O levantamento do Fuxico Gospel encontrou instrumentos celebrados com órgãos do Governo do Pará, um contrato federal para a COP30 e sucessivos aditivos de aluguel firmados com a Secretaria de Estado de Saúde Pública (Sespa). A cifra exata localizada é de R$ 15.892.786,50.
O montante não representa, integralmente, dinheiro comprovadamente depositado na conta da associação. A soma reúne pagamentos federais confirmados, valores de termos de fomento e valores anuais previstos em contratos de aluguel.
A COMIEADEPA é atualmente presidida pelo pastor Océlio Nauar de Araújo, eleito para comandar a convenção em dezembro de 2025. A maior parte dos instrumentos analisados, porém, é anterior ao mandato atual.
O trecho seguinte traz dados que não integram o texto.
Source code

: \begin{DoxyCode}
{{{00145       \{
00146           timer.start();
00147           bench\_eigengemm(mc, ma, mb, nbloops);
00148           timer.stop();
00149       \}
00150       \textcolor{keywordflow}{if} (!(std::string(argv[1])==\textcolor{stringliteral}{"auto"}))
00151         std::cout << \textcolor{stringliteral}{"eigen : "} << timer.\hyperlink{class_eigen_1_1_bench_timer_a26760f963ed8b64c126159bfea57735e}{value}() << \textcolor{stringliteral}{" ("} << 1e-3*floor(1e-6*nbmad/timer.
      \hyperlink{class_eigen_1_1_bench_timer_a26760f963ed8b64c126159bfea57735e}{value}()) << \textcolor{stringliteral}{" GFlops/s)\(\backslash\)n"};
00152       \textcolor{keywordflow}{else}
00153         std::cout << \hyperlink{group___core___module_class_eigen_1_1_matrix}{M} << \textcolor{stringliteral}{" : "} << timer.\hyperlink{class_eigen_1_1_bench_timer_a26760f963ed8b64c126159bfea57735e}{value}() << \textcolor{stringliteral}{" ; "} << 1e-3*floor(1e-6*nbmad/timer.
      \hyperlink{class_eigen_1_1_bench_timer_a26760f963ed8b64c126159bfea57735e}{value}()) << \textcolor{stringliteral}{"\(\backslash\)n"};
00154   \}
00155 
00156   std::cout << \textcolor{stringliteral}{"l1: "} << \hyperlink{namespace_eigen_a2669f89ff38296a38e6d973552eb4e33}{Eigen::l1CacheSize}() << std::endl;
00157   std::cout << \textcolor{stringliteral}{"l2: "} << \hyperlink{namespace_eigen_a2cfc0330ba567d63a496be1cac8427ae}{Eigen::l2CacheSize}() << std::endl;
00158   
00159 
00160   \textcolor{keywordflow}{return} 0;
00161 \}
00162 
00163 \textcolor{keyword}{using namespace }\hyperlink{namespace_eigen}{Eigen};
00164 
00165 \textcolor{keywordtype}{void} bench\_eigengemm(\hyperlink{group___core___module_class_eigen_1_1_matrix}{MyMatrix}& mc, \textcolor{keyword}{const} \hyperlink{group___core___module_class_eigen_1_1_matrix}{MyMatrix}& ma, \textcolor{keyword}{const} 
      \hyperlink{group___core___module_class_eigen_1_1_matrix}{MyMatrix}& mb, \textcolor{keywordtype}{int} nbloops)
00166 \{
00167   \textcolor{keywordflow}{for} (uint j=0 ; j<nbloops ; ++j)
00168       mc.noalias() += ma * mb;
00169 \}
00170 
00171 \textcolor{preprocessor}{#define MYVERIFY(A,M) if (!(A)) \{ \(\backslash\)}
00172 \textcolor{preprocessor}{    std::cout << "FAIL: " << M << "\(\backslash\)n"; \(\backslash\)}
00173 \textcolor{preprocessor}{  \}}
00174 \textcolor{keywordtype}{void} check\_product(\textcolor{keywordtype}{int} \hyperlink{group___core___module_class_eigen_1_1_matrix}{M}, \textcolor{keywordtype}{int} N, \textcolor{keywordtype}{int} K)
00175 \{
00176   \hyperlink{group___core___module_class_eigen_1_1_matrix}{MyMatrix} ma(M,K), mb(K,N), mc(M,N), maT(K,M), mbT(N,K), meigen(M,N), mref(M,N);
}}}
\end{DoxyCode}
Os documentos consultados não apontam Océlio como presidente da AAME nem demonstram que ele tenha assinado ou negociado pessoalmente os contratos e repasses.
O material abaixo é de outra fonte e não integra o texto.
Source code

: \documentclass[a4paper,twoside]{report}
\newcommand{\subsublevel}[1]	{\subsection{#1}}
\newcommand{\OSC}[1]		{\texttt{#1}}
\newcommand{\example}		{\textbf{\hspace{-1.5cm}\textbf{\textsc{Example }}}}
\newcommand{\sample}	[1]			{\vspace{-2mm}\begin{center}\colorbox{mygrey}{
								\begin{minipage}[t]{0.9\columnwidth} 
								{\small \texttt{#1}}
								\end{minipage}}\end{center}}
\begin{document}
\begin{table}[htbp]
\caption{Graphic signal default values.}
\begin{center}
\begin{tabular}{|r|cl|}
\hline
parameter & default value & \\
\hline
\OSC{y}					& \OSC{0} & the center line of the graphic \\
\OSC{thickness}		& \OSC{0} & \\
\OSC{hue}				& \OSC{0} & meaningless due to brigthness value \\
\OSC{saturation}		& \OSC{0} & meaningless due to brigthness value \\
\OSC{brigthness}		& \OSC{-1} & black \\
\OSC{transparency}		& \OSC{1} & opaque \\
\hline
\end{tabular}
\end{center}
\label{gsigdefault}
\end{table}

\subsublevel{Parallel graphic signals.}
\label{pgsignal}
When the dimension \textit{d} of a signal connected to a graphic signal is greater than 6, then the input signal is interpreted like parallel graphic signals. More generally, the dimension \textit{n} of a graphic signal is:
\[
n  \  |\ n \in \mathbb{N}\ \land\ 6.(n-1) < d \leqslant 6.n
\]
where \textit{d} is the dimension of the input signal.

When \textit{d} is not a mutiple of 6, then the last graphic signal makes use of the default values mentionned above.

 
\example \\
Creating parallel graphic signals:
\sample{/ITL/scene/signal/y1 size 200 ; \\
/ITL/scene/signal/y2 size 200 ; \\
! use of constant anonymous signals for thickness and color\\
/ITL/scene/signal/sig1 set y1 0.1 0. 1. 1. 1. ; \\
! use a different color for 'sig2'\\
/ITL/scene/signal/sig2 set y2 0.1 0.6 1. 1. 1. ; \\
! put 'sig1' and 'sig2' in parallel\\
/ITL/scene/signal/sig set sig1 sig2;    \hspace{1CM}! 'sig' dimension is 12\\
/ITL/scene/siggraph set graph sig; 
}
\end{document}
A ligação institucional é reconhecida pela própria COMIEADEPA, que, em uma resolução eleitoral, menciona a AAME entre as “pessoas jurídicas a ela ligadas”.
Como o levantamento chega aos R$ 15,9 milhões
| Tipo de recurso | Valor identificado |
|---|---|
| Períodos documentados do aluguel com a Sespa | R$ 10.399.226,50 |
| Pagamentos da Polícia Federal durante a COP30 | R$ 3.863.560,00 |
| Termos de fomento e repasses estaduais | R$ 1.630.000,00 |
| Total nominal identificado | R$ 15.892.786,50 |
O recebimento de dinheiro público por uma organização religiosa ou associação sem fins lucrativos não representa, por si só, irregularidade. A legislação permite contratos e parcerias desse tipo, desde que sejam observados os critérios legais, a finalidade pública, a fiscalização e a prestação de contas.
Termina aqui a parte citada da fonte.